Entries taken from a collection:
::::::::::
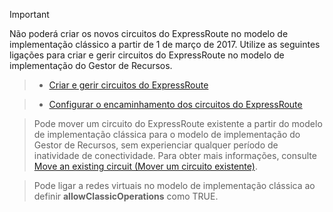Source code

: > [!IMPORTANT] 
> Não poderá criar os novos circuitos do ExpressRoute no modelo de implementação clássico a partir de 1 de março de 2017. Utilize as seguintes ligações para criar e gerir circuitos do ExpressRoute no modelo de implementação do Gestor de Recursos.

> - [Criar e gerir circuitos do ExpressRoute](../articles/expressroute/expressroute-howto-circuit-portal-resource-manager.md) 

> - [Configurar o encaminhamento dos circuitos do ExpressRoute](../articles/expressroute/expressroute-howto-routing-portal-resource-manager.md) 

> Pode mover um circuito do ExpressRoute existente a partir do modelo de implementação clássica para o modelo de implementação do Gestor de Recursos, sem experienciar qualquer período de inatividade de conectividade. Para obter mais informações, consulte [Move an existing circuit (Mover um circuito existente)](../articles/expressroute/expressroute-move.md).

> Pode ligar a redes virtuais no modelo de implementação clássica ao definir **allowClassicOperations** como TRUE.
>     
>

<!--HONumber=Feb17_HO2-->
::::::::::
WHAT THIS TASK INVOLVES
Return, in full, every line of these entries that holds "portal".

SOLVED PROBLEM
> - [Criar e gerir circuitos do ExpressRoute](../articles/expressroute/expressroute-howto-circuit-portal-resource-manager.md) 
> - [Configurar o encaminhamento dos circuitos do ExpressRoute](../articles/expressroute/expressroute-howto-routing-portal-resource-manager.md) 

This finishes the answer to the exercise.